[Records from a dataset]
· · · · · · ·
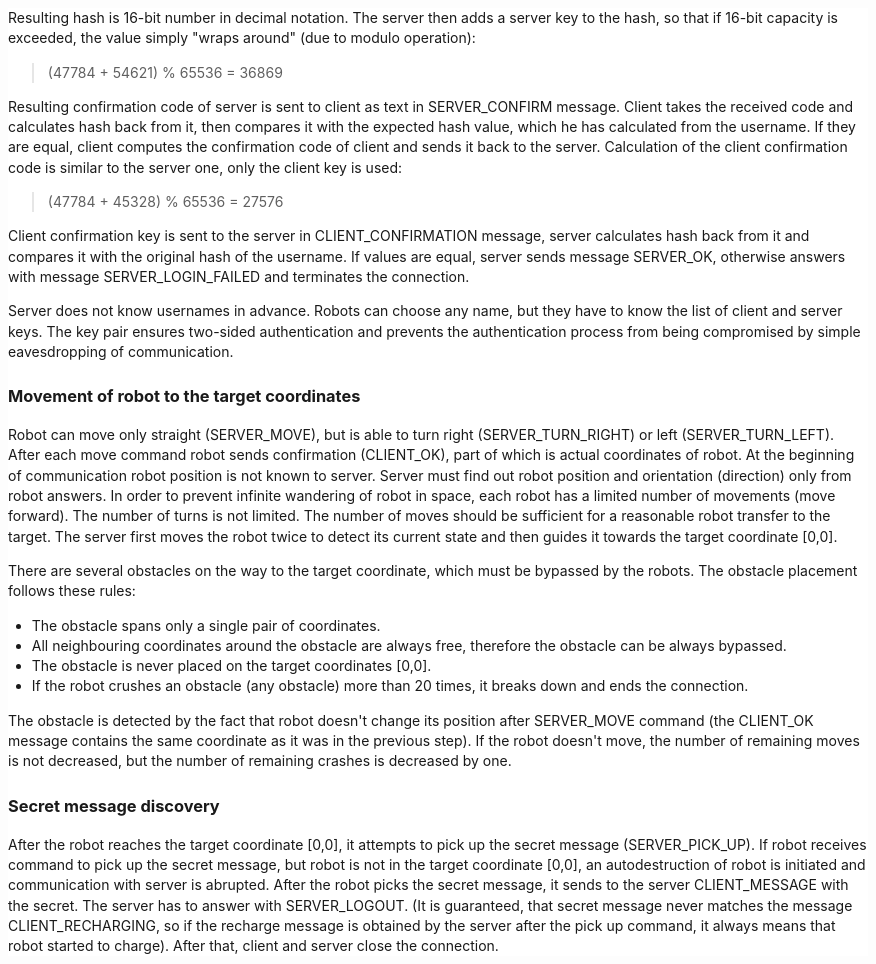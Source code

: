 Resulting hash is 16-bit number in decimal notation. The server then adds a server key to the hash, so that if 16-bit capacity is exceeded, the value simply "wraps around" (due to modulo operation):

> (47784 + 54621) % 65536 = 36869

Resulting confirmation code of server is sent to client as text in SERVER_CONFIRM message. 
Client takes the received code and calculates hash back from it, then compares it with the expected hash value, which he has calculated from the username. 
If they are equal, client computes the confirmation code of client and sends it back to the server. 
Calculation of the client confirmation code is similar to the server one, only the client key is used:

> (47784 + 45328) % 65536 = 27576

Client confirmation key is sent to the server in CLIENT_CONFIRMATION message, server calculates hash back from it and compares it with the original hash of the username. 
If values are equal, server sends message SERVER_OK, otherwise answers with message SERVER_LOGIN_FAILED and terminates the connection. 

Server does not know usernames in advance. Robots can choose any name, but they have to know the list of client and server keys. 
The key pair ensures two-sided authentication and prevents the authentication process from being compromised by simple eavesdropping of communication.

### Movement of robot to the target coordinates

Robot can move only straight (SERVER_MOVE), but is able to turn right (SERVER_TURN_RIGHT) or left (SERVER_TURN_LEFT). 
After each move command robot sends confirmation (CLIENT_OK), part of which is actual coordinates of robot. 
At the beginning of communication robot position is not known to server. Server must find out robot position and orientation (direction) only from robot answers. 
In order to prevent infinite wandering of robot in space, each robot has a limited number of movements (move forward). The number of turns is not limited. 
The number of moves should be sufficient for a reasonable robot transfer to the target.
The server first moves the robot twice to detect its current state and then guides it towards the target coordinate [0,0].

There are several obstacles on the way to the target coordinate, which must be bypassed by the robots. 
The obstacle placement follows these rules:

* The obstacle spans only a single pair of coordinates.
* All neighbouring coordinates around the obstacle are always free, therefore the obstacle can be always bypassed.
* The obstacle is never placed on the target coordinates [0,0].
* If the robot crushes an obstacle (any obstacle) more than 20 times, it breaks down and ends the connection.

The obstacle is detected by the fact that robot doesn't change its position after SERVER_MOVE command (the CLIENT_OK message contains the same coordinate as it was in the previous step). 
If the robot doesn't move, the number of remaining moves is not decreased, but the number of remaining crashes is decreased by one.

### Secret message discovery
After the robot reaches the target coordinate [0,0], it attempts to pick up the secret message (SERVER_PICK_UP). 
If robot receives command to pick up the secret message, but robot is not in the target coordinate [0,0], an autodestruction of robot is initiated and communication with server is abrupted. 
After the robot picks the secret message, it sends to the server CLIENT_MESSAGE with the secret. The server has to answer with SERVER_LOGOUT. (It is guaranteed, that secret message never matches the message CLIENT_RECHARGING, so if the recharge message is obtained by the server after the pick up command, it always means that robot started to charge). After that, client and server close the connection.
· · · · · · ·
WHAT THE TASK ASKS: Go through the entries and return each line where the word "pair" appears.

EXERCISE SOLUTION:
The key pair ensures two-sided authentication and prevents the authentication process from being compromised by simple eavesdropping of communication.
* The obstacle spans only a single pair of coordinates.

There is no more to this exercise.